● **What is being asked**
Look through the listing below and write out exactly the lines from the line with "the algorithm and" to the line with "under $K''(0)$, and", both included, and no others.

● **Data provided**
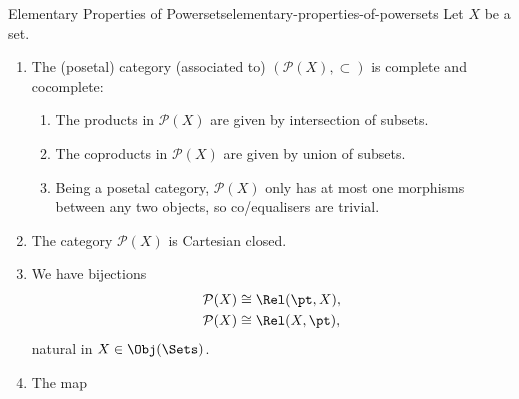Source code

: \begin{proposition}{Elementary Properties of Powersets}{elementary-properties-of-powersets}%
    Let $X$ be a set.
    \begin{enumerate}
        \item\label{elementary-properties-of-powersets-co-completeness}The (posetal) category (associated to) $(\mathcal{P}(X),\subset)$ is complete and cocomplete:
            \begin{enumerate}
                \item\label{elementary-properties-of-powersets-co-completeness-a}The products in $\mathcal{P}(X)$ are given by intersection of subsets.
                \item\label{elementary-properties-of-powersets-co-completeness-b}The coproducts in $\mathcal{P}(X)$ are given by union of subsets.
                \item\label{elementary-properties-of-powersets-co-completeness-c}Being a posetal category, $\mathcal{P}(X)$ only has at most one morphisms between any two objects, so co/equalisers are trivial.
            \end{enumerate}
        \item\label{elementary-properties-of-powersets-cartesian-closedness}The category $\mathcal{P}(X)$ is Cartesian closed.
        \item\label{elementary-properties-of-powersets-powersets-as-sets-of-relations}We have bijections
            \begin{align*}
                \mathcal{P}(X) &\cong \Rel(\pt,X),\\
                \mathcal{P}(X) &\cong \Rel(X,\pt),
            \end{align*}
            natural in $X\in\Obj(\Sets)$.
        \item\label{properties-of-powersets-as-categories-interaction-with-products-1}The map
            \begin{webcompile}
\end{webcompile}
\end{enumerate}
\end{proposition}
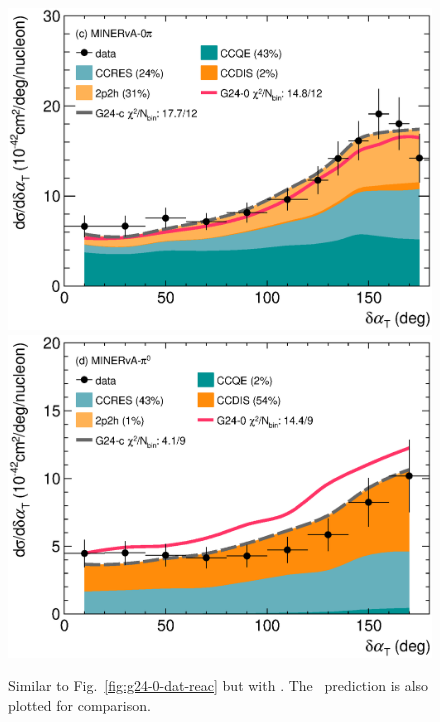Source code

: \begin{figure}
        \includegraphics[width=\dbfigwid\textwidth]{figures/tuning/0026-min_0pi_dalphat_reac_decomp_covfix.eps}
        \includegraphics[width=\dbfigwid\textwidth]{figures/tuning/0026-min_pi0_dalphat_reac_decomp_covfix.eps}
        \caption{\label{fig:g24-c-dat-reac} 
        Similar to Fig.~\ref{fig:g24-0-dat-reac} but with \gC.  The \gZero\ prediction is also plotted for comparison. 
        } 


\end{figure}
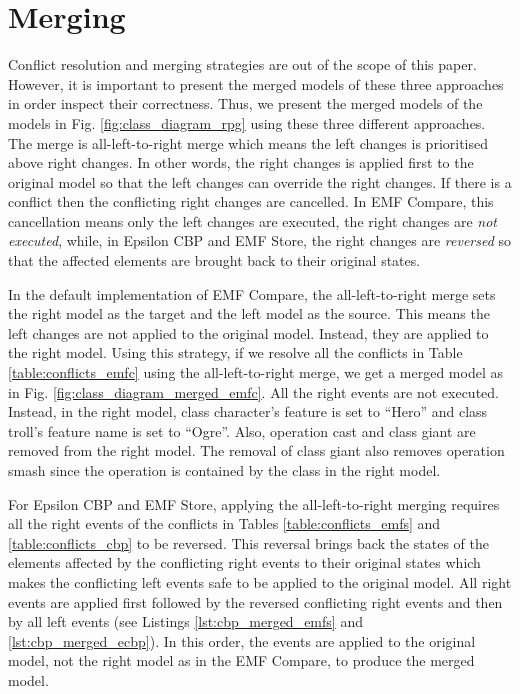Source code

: \section{Merging}
\label{sec:merging}
Conflict resolution and merging strategies are out of the scope of this paper. However, it is important to present the merged models of these three approaches in order inspect their correctness. Thus, we present the merged models of the models in Fig. \ref{fig:class_diagram_rpg} using these three different approaches. The merge is all-left-to-right merge which means the left changes is prioritised above right changes. In other words, the right changes is applied first to the original model so that the left changes can override the right changes. If there is a conflict then the conflicting right changes are cancelled. In EMF Compare, this cancellation means only the left changes are executed, the right changes are \emph{not executed}, while, in Epsilon CBP and EMF Store, the right changes are \emph{reversed} so that the affected elements are brought back to their original states.    

In the default implementation of EMF Compare, the all-left-to-right merge sets the right model as the target and the left model as the source. This means the left changes are not applied to the original model. Instead, they are applied to the right model. Using this strategy, if we resolve all the conflicts in Table \ref{table:conflicts_emfc} using the all-left-to-right merge, we get a merged model as in Fig. \ref{fig:class_diagram_merged_emfc}. All the right events are not executed. Instead, in the right model, class \textsf{character}'s feature  is set to ``Hero'' and class \textsf{troll}'s feature \textsf{name} is set to ``Ogre''. Also, operation \textsf{cast} and class \textsf{giant} are removed from the right model. The removal of class \textsf{giant} also removes operation \textsf{smash} since the operation is contained by the class in the right model. 

For Epsilon CBP and EMF Store, applying the all-left-to-right merging requires all the right events of the conflicts in Tables \ref{table:conflicts_emfs} and \ref{table:conflicts_cbp} to be reversed. This reversal brings back the states of the elements affected by the conflicting right events to their original states which makes the conflicting left events safe to be applied to the original model. All right events are applied first followed by the reversed conflicting right events and then by all left events (see Listings \ref{lst:cbp_merged_emfs} and \ref{lst:cbp_merged_ecbp}). In this order, the events are applied to the original model, not the right model as in the EMF Compare, to produce the merged model.

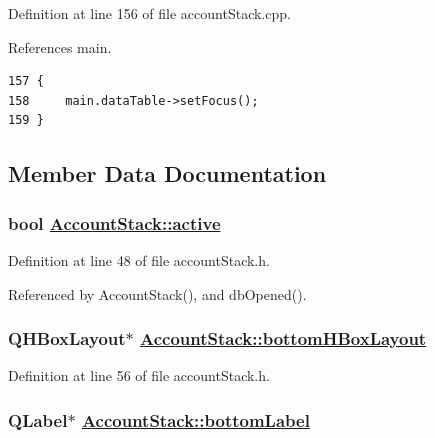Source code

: Definition at line 156 of file account\-Stack.cpp.

References main.

\footnotesize\begin{verbatim}157 {
158     main.dataTable->setFocus();
159 }
\end{verbatim}\normalsize 




\subsection{Member Data Documentation}
\hypertarget{classAccountStack_r4}{
\subsubsection[active]{\setlength{\rightskip}{0pt plus 5cm}bool \hyperlink{classAccountStack_r4}{Account\-Stack::active}}}
\label{classAccountStack_r4}


Definition at line 48 of file account\-Stack.h.

Referenced by Account\-Stack(), and db\-Opened().\hypertarget{classAccountStack_r10}{
\subsubsection[bottomHBoxLayout]{\setlength{\rightskip}{0pt plus 5cm}QHBox\-Layout$\ast$ \hyperlink{classAccountStack_r10}{Account\-Stack::bottom\-HBox\-Layout}}}
\label{classAccountStack_r10}


Definition at line 56 of file account\-Stack.h.\hypertarget{classAccountStack_r11}{
\subsubsection[bottomLabel]{\setlength{\rightskip}{0pt plus 5cm}QLabel$\ast$ \hyperlink{classAccountStack_r11}{Account\-Stack::bottom\-Label}}}
\label{classAccountStack_r11}


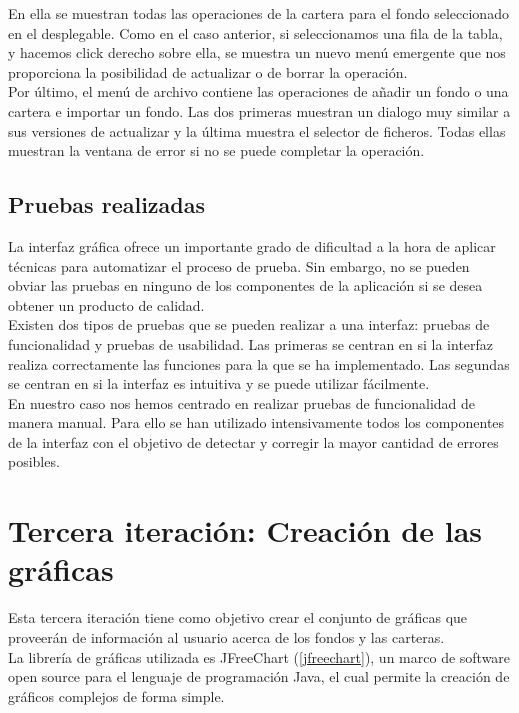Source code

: \documentclass[12pt, a4paper]{book}
\begin{document}
En ella se muestran todas las operaciones de la cartera para el fondo seleccionado en el desplegable. Como en el caso anterior, si seleccionamos una fila de la tabla, y hacemos click derecho sobre ella, se muestra un nuevo menú emergente que nos proporciona la posibilidad de actualizar o de borrar la operación.
\\

Por último, el menú de archivo contiene las operaciones de añadir un fondo o una cartera e importar un fondo. Las dos primeras muestran un dialogo muy similar a sus versiones de actualizar y la última muestra el selector de ficheros. Todas ellas muestran la ventana de error si no se puede completar la operación.


\subsection{Pruebas realizadas}

La interfaz gráfica ofrece un importante grado de dificultad a la hora de aplicar técnicas para automatizar el proceso de prueba. Sin embargo, no se pueden obviar las pruebas en ninguno de los componentes de la aplicación si se desea obtener un producto de calidad.\\

Existen dos tipos de pruebas que se pueden realizar a una interfaz: pruebas de funcionalidad y pruebas de usabilidad. Las primeras se centran en si la interfaz realiza correctamente las funciones para la que se ha implementado. Las segundas se centran en si la interfaz es intuitiva y se puede utilizar fácilmente.\\

En nuestro caso nos hemos centrado en realizar pruebas de funcionalidad de manera manual. Para ello se han utilizado intensivamente todos los componentes de la interfaz con el objetivo de detectar y corregir la mayor cantidad de errores posibles.

\newpage
\section{Tercera iteración: Creación de las gráficas}

Esta tercera iteración tiene como objetivo crear el conjunto de gráficas que proveerán de información al usuario acerca de los fondos y las carteras.\\

La librería de gráficas utilizada es JFreeChart (\ref{jfreechart}), un marco de software open source para el lenguaje de programación Java, el cual permite la creación de gráficos complejos de forma simple.
\end{document}
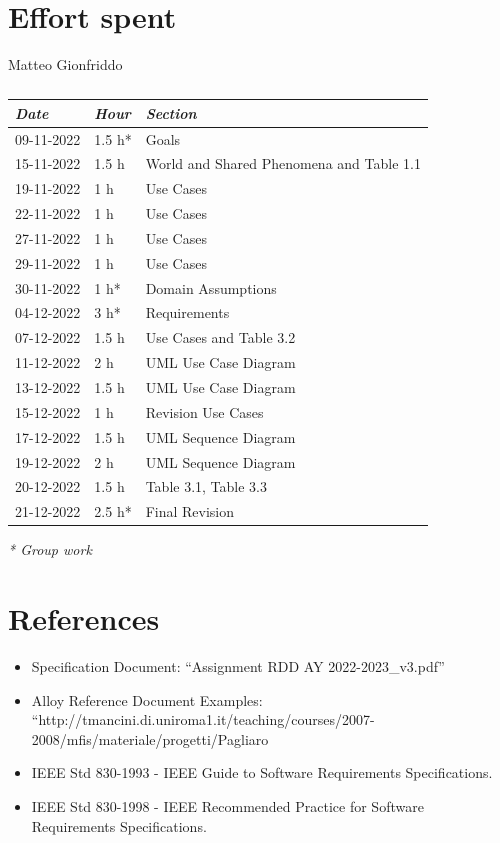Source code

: \documentclass[a4paper]{report}
\begin{document}
\chapter{Effort spent}
\begin{table}[H]
\centering

Matteo Gionfriddo\\
\begin{tabular}{p{2cm}p{1.5cm}p{7cm}}
\toprule
\textit{Date} & \textit{Hour} & \textit{Section} \\ \midrule
09-11-2022 & 1.5 h* & Goals \\ \midrule
15-11-2022 & 1.5 h & World and Shared Phenomena and Table 1.1 \\ \midrule
19-11-2022 & 1 h & Use Cases\\ \midrule
22-11-2022 & 1 h & Use Cases \\ \midrule
27-11-2022 & 1 h & Use Cases \\ \midrule
29-11-2022 & 1 h & Use Cases \\ \midrule
30-11-2022 & 1 h* & Domain Assumptions \\ \midrule
04-12-2022 & 3 h* & Requirements \\ \midrule
07-12-2022 & 1.5 h & Use Cases and Table 3.2\\ \midrule
11-12-2022 & 2 h & UML Use Case Diagram\\  \midrule
13-12-2022 & 1.5 h & UML Use Case Diagram\\  \midrule
15-12-2022 & 1 h & Revision Use Cases\\ \midrule
17-12-2022 & 1.5 h & UML Sequence Diagram\\ \midrule
19-12-2022 & 2 h & UML Sequence Diagram\\ \midrule
20-12-2022 & 1.5 h & Table 3.1, Table 3.3 \\ \midrule
21-12-2022 & 2.5 h* & Final Revision \\ \midrule

\bottomrule
\end{tabular}
\caption[Matteo Gionfriddo's effort table]{}
\end{table}
\textit{* Group work}
\chapter{References}
\begin{itemize}
\item Specification Document: “Assignment RDD AY 2022-2023\_v3.pdf”
\item Alloy Reference Document Examples: “http://tmancini.di.uniroma1.it/teaching/courses/2007-2008/mfis/materiale/progetti/Pagliaro%
\item IEEE Std 830-1993 - IEEE Guide to Software Requirements Specifications.
\item IEEE Std 830-1998 - IEEE Recommended Practice for Software Requirements Specifications.
\end{itemize}
\end{document}
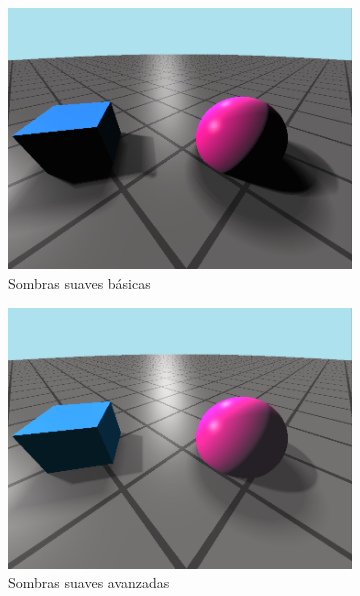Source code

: \begin{figure}[ht!]
\begin{subfigure}[b]{0.3\textwidth}
        \includegraphics[width=\textwidth]{Plantilla-TFG-master/img/escena5_sombraSuave1.png}
        \caption{Sombras suaves básicas}
    \end{subfigure}
    \hfill
    \begin{subfigure}[b]{0.3\textwidth}
        \centering
        \includegraphics[width=\textwidth]{Plantilla-TFG-master/img/escena6_sombraSuave2.png}
        \caption{Sombras suaves avanzadas}
    \end{subfigure}
    \medskip
    \begin{subfigure}[b]{0.45\textwidth}
        \centering

\end{subfigure}
\end{figure}
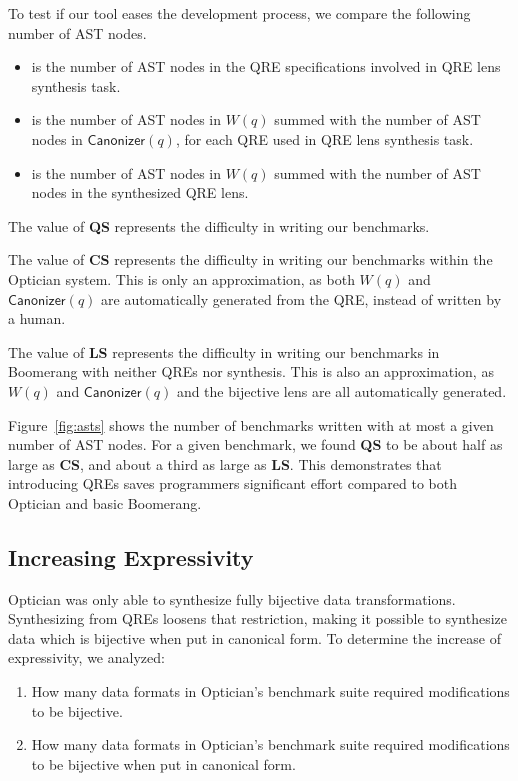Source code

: \documentclass[acmsmall,review,anonymous]{acmart}
\newcommand{\kw}[1]{\ensuremath{\mathsf{#1}}}
\newcommand{\canonizer}{\ensuremath{\kw{Canonizer}}}
\newcommand{\QRESize}{\textbf{QS}}
\newcommand{\CanonizerAndSpecSize}{\textbf{CS}}
\newcommand{\LensAndSpecSize}{\textbf{LS}}
\begin{document}
To test if our tool eases the development process, we compare the following
number of AST nodes.
%
\begin{itemize}
  \item[\QRESize{}] is the number of AST nodes in the QRE
  specifications involved in QRE lens synthesis task.
  \item[\CanonizerAndSpecSize{}] is the number of
  AST nodes in $W(q)$ summed with the number of AST nodes in $\canonizer(q)$,
  for each QRE used in QRE lens synthesis task.
  \item[\LensAndSpecSize{}] is the number of AST nodes
  in $W(q)$ summed with the number of AST nodes in the synthesized QRE lens.
\end{itemize}

The value of \QRESize{} represents the difficulty in writing our benchmarks.

The value of \CanonizerAndSpecSize{} represents the difficulty in writing our
benchmarks within the Optician system. This is only an approximation, as both
$W(q)$ and $\canonizer(q)$ are automatically generated from the QRE, instead of
written by a human.

The value of \LensAndSpecSize{} represents the difficulty in writing our
benchmarks in Boomerang with neither QREs nor synthesis. This is also an
approximation, as $W(q)$ and $\canonizer(q)$ and the bijective lens are all
automatically generated.

Figure~\ref{fig:asts} shows the number of benchmarks written with at most a
given number of AST nodes. For a given benchmark, we found \QRESize{} to be
about half as large as \CanonizerAndSpecSize, and about a third as large as
\LensAndSpecSize{}. This demonstrates that introducing QREs saves programmers
significant effort compared to both Optician and basic Boomerang.

\subsection{Increasing Expressivity}

Optician was only able to synthesize fully bijective data transformations.
Synthesizing from QREs loosens that restriction, making it possible to
synthesize data which is bijective when put in canonical form. To determine the
increase of expressivity, we analyzed:
\begin{enumerate}
  \item How many data formats in Optician's benchmark suite required modifications
  to be bijective.
  \item How many data formats in Optician's benchmark suite required modifications
  to be bijective when put in canonical form.
\end{enumerate}
\end{document}
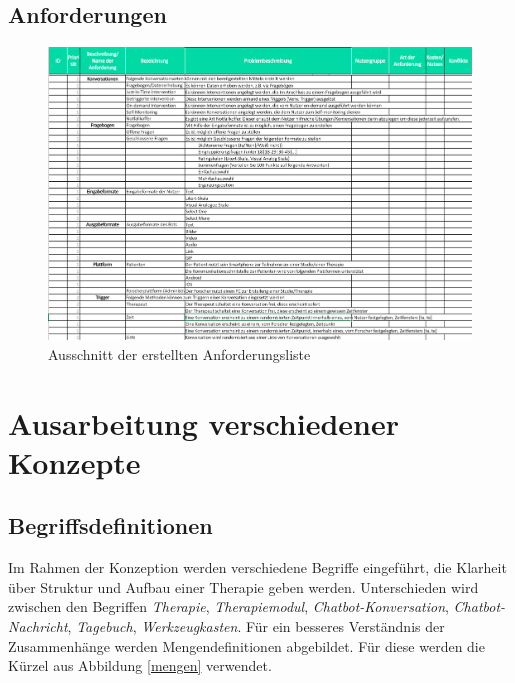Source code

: \subsection{Anforderungen}

\begin{figure}[h]
\centering
\includegraphics[width=1\textwidth]{pictures/anforderungen}
\caption{Ausschnitt der erstellten Anforderungsliste}
\label{anforderungen}
\end{figure}

\section{Ausarbeitung verschiedener Konzepte}

\subsection{Begriffsdefinitionen}
Im Rahmen der Konzeption werden verschiedene Begriffe eingeführt, die Klarheit über Struktur und Aufbau einer Therapie geben werden. Unterschieden wird zwischen den Begriffen \emph{Therapie}, \emph{Therapiemodul}, \emph{Chatbot-Konversation}, \emph{Chatbot-Nachricht}, \emph{Tagebuch}, \emph{Werkzeugkasten}. Für ein besseres Verständnis der Zusammenhänge werden Mengendefinitionen abgebildet. Für diese werden die Kürzel aus Abbildung \ref{mengen} verwendet.



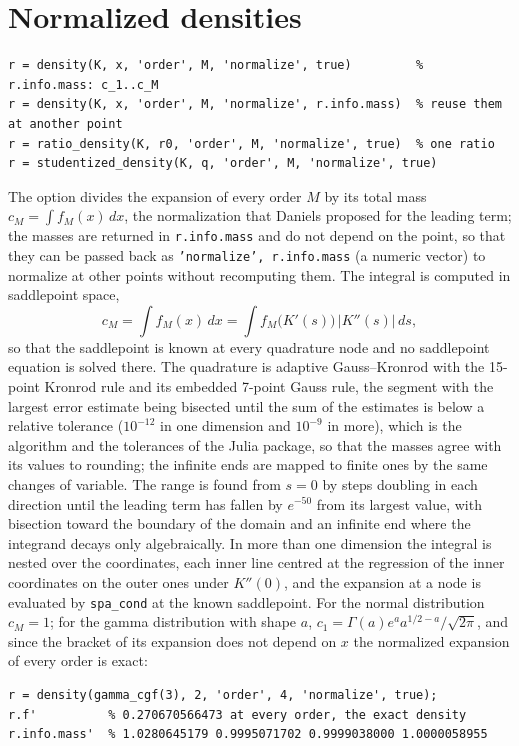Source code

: \documentclass[11pt]{article}
\newcommand{\prog}[1]{\texttt{#1}}
\begin{document}
\section{Normalized densities}\label{sec:norm}

\begin{lstlisting}
r = density(K, x, 'order', M, 'normalize', true)         % r.info.mass: c_1..c_M
r = density(K, x, 'order', M, 'normalize', r.info.mass)  % reuse them at another point
r = ratio_density(K, r0, 'order', M, 'normalize', true)  % one ratio
r = studentized_density(K, q, 'order', M, 'normalize', true)
\end{lstlisting}
The option divides the expansion of every order $M$ by its total mass $c_M=\int f_M(x)\,dx$, the
normalization that Daniels proposed for the leading term; the masses are returned in
\prog{r.info.mass} and do not depend on the point, so that they can be passed back as
\prog{'normalize', r.info.mass} (a numeric vector) to normalize at other points without
recomputing them. The integral is computed in saddlepoint space,
\[
c_M=\int f_M(x)\,dx=\int f_M\bigl(K'(s)\bigr)\,\bigl|K''(s)\bigr|\,ds,
\]
so that the saddlepoint is known at every quadrature node and no saddlepoint equation is solved
there. The quadrature is adaptive Gauss--Kronrod with the 15-point Kronrod rule and its embedded
7-point Gauss rule, the segment with the largest error estimate being bisected until the sum of the
estimates is below a relative tolerance ($10^{-12}$ in one dimension and $10^{-9}$ in more), which is
the algorithm and the tolerances of the Julia package, so that the masses agree with its values to
rounding; the infinite ends are mapped to finite ones by the same changes of variable. The range is
found from $s=0$ by steps doubling in each direction until the leading term has fallen by $e^{-50}$
from its largest value, with bisection toward the boundary of the domain and an infinite end where
the integrand decays only algebraically. In more than one dimension the integral is nested over the
coordinates, each inner line centred at the regression of the inner coordinates on the outer ones
under $K''(0)$, and the expansion at a node is evaluated by \prog{spa\_cond} at the known saddlepoint.
For the normal distribution $c_M=1$; for the gamma distribution with shape $a$,
$c_1=\Gamma(a)e^aa^{1/2-a}/\sqrt{2\pi}$, and since the bracket of its expansion does not depend on $x$
the normalized expansion of every order is exact:
\begin{lstlisting}
r = density(gamma_cgf(3), 2, 'order', 4, 'normalize', true);
r.f'          % 0.270670566473 at every order, the exact density
r.info.mass'  % 1.0280645179 0.9995071702 0.9999038000 1.0000058955
\end{lstlisting}
\end{document}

● **Response area**
the algorithm and the tolerances of the Julia package, so that the masses agree with its values to
rounding; the infinite ends are mapped to finite ones by the same changes of variable. The range is
found from $s=0$ by steps doubling in each direction until the leading term has fallen by $e^{-50}$
from its largest value, with bisection toward the boundary of the domain and an infinite end where
the integrand decays only algebraically. In more than one dimension the integral is nested over the
coordinates, each inner line centred at the regression of the inner coordinates on the outer ones
under $K''(0)$, and the expansion at a node is evaluated by \prog{spa\_cond} at the known saddlepoint.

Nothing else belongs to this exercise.